I am trying to iteratively fit many models (e.g. a linear model [GLM.jl] or mixed model [MixedModels.jl]) to a DataFrame, whereby a new model is fit to each level of a grouping column. For example: if I wanted to fit one model to the data for rep1
and another model to rep2
from the grp
column…
# Load packages
using DataFrames, GLM, StatsBase
# Simulate fake data
data = DataFrame(
# Response variable
y =[1, 2, 3, 4, 2, 4, 7, 8],
# Predictor variable
x=["A1", "A2", "A1", "A2", "A1", "A2", "A1", "A2",],
# Grouping variable
grp = ["rep1", "rep1", "rep1", "rep1", "rep2", "rep2", "rep2", "rep2"]
);
data
I can fit a model to the full dataset.
GLM.lm(@formula(y ~ x), data)
But, I can’t seem to do this for each level of grp
.
# One approach
grouped_data = groupby(data, [:grp])
for grp in grouped_data
result = GLM.lm(@formula(y ~ x), grouped_data)
end
# Another approach
results = [lm((@eval @formula(y ~ x)), grouped_data) for grp in grouped_data]
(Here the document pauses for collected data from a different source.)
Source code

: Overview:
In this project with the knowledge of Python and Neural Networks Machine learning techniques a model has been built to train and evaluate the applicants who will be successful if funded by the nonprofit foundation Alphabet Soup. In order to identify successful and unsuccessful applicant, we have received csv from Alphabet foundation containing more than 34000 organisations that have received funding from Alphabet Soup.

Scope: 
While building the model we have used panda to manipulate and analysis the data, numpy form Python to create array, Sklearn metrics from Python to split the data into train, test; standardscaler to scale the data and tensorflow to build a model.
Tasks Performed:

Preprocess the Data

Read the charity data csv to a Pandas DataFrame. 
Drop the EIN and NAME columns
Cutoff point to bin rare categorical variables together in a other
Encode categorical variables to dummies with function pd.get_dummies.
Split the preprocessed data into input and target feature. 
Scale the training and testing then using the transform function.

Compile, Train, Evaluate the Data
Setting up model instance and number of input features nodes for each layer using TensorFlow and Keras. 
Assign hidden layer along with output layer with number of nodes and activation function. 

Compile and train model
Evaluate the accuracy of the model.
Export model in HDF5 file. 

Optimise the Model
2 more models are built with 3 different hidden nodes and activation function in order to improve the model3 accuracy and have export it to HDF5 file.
Both approaches throw the following error:
ArgumentError: expected data in a Table, got GroupedDataFrame{DataFrame}
I realise that this error is saying that the data input (grouped_data
) is not in the correct format to be readable by the lm
function call. I am not sure how to pass the grouped data as a table though? Maybe storing the grouped datasets in a list and iterating over the list would be better?
I have seen this [How to save results for each outcome? - #10 by nilshg] on how to iterate over different columns. However, I can’t seem to figure out how to translate this to iteratve over groups in a column.
Ultimately, I would like to produce a table with co-efficients from the fitted models, e.g.
results
2×2 DataFrame
Row │ grp beta1
│ Symbol Float64
─── ┼────────────
1 │ rep1 5.17577
2 │ rep2 0.97570
Any advice or resources would be much appreciated.